### SUPPLIED MATERIAL
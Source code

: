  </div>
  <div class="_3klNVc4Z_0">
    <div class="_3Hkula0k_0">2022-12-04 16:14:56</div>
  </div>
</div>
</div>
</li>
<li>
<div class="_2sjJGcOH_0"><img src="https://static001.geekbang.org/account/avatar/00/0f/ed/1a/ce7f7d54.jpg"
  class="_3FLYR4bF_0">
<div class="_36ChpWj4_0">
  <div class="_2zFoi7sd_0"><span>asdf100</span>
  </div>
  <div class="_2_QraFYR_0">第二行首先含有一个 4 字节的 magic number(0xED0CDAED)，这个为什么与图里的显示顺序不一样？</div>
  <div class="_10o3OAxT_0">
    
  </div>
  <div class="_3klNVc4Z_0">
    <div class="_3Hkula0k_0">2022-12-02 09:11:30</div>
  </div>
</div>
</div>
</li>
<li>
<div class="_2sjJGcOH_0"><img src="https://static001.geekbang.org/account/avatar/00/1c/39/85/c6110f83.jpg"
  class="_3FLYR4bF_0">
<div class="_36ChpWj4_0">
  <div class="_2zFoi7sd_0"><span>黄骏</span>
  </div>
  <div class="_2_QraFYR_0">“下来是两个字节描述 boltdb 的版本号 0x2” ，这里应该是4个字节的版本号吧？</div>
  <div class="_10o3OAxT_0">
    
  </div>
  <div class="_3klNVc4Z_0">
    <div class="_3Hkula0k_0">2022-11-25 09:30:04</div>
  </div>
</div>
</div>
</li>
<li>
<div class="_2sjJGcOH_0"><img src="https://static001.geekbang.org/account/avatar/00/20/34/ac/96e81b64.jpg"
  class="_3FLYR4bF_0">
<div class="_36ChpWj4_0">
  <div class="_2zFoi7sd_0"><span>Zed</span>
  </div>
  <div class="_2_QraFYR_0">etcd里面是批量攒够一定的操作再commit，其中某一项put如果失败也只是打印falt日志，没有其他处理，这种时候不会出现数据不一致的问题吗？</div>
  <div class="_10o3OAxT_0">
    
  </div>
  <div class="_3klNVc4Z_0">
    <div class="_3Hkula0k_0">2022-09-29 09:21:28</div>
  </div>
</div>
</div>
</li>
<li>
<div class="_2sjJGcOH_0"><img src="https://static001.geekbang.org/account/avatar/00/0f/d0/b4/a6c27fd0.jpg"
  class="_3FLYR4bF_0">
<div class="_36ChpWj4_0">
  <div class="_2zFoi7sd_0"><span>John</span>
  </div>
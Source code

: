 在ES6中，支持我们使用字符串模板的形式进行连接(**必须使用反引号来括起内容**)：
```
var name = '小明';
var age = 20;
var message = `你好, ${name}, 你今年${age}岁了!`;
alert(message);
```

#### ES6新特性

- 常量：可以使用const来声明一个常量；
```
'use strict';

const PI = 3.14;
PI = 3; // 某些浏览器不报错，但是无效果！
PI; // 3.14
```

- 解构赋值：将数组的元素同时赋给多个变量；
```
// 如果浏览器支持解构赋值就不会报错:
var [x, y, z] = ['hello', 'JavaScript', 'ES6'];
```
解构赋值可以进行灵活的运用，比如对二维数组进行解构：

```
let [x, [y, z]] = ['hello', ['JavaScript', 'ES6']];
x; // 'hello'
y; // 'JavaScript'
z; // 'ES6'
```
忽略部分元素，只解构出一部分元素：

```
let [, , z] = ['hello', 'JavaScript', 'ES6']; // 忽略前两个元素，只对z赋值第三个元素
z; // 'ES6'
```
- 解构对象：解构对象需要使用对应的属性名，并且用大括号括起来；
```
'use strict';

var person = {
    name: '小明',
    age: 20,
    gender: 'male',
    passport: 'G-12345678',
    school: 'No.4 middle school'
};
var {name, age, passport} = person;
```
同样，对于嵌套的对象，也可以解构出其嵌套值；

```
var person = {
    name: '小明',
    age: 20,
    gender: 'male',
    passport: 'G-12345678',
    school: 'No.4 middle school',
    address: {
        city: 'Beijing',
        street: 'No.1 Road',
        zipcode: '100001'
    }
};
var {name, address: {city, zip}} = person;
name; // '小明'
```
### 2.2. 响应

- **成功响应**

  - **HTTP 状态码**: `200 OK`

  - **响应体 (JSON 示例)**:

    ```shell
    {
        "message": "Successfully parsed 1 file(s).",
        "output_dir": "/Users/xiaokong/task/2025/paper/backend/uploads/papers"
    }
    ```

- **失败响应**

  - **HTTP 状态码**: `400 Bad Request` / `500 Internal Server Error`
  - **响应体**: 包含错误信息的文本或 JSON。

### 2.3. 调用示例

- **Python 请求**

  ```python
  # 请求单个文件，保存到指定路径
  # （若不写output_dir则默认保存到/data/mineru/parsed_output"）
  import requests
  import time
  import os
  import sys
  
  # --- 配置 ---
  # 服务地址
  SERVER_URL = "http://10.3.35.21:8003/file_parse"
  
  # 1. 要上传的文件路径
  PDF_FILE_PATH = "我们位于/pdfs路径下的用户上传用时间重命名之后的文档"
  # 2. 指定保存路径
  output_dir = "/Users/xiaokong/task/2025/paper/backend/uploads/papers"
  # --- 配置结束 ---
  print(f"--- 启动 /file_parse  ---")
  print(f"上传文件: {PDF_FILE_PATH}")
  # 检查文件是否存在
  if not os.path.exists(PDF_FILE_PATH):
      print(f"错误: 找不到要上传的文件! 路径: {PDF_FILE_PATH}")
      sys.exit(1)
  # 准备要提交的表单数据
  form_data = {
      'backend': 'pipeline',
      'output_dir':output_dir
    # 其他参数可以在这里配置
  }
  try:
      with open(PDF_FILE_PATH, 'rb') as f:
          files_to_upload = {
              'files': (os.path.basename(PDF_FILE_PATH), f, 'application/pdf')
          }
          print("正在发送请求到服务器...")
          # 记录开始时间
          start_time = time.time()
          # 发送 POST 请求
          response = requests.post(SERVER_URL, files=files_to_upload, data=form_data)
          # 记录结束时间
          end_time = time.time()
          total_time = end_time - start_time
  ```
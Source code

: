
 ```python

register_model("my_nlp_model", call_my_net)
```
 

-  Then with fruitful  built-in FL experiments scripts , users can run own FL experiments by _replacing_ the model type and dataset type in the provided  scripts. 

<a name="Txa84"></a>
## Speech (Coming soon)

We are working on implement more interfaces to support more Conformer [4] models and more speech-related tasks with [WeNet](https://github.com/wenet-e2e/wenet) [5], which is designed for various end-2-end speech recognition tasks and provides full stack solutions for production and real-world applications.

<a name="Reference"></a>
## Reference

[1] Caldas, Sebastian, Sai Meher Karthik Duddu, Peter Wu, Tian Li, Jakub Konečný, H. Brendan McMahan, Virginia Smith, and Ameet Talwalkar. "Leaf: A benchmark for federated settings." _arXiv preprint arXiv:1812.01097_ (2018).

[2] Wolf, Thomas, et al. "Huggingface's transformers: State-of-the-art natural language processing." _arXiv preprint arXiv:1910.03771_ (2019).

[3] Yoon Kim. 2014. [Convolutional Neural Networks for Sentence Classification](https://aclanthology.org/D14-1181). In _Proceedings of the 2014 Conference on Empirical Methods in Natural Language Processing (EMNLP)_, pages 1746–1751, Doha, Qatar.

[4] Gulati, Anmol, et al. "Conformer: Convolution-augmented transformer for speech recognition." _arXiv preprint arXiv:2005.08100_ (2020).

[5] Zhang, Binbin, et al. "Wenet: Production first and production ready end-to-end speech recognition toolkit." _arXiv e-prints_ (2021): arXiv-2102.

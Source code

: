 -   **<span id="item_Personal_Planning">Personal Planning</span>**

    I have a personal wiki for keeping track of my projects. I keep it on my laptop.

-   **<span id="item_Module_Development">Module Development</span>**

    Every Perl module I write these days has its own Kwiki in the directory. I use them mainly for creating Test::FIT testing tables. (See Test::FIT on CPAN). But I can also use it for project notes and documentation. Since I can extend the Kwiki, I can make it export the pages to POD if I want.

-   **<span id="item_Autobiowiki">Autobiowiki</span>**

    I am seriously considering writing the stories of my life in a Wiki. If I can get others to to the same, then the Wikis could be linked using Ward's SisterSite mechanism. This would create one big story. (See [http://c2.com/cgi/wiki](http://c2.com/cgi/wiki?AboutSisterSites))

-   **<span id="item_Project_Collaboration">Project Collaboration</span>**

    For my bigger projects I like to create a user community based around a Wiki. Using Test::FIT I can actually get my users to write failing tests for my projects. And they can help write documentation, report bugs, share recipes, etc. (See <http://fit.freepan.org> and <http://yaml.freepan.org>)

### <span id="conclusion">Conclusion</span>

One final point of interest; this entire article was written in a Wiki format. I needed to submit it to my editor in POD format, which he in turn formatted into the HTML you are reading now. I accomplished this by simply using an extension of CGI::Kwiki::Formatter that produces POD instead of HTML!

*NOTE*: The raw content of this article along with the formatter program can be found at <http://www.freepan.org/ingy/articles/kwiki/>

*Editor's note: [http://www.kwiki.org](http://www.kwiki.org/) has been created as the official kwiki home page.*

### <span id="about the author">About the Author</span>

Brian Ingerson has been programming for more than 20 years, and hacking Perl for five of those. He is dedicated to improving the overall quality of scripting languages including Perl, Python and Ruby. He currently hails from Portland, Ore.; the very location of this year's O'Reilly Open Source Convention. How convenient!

### ACTIVITY
Wherever "write" appears in a line of the entries, copy that line.

### OUTPUT FOR THIS EXERCISE
    Every Perl module I write these days has its own Kwiki in the directory. I use them mainly for creating Test::FIT testing tables. (See Test::FIT on CPAN). But I can also use it for project notes and documentation. Since I can extend the Kwiki, I can make it export the pages to POD if I want.
    For my bigger projects I like to create a user community based around a Wiki. Using Test::FIT I can actually get my users to write failing tests for my projects. And they can help write documentation, report bugs, share recipes, etc. (See <http://fit.freepan.org> and <http://yaml.freepan.org>)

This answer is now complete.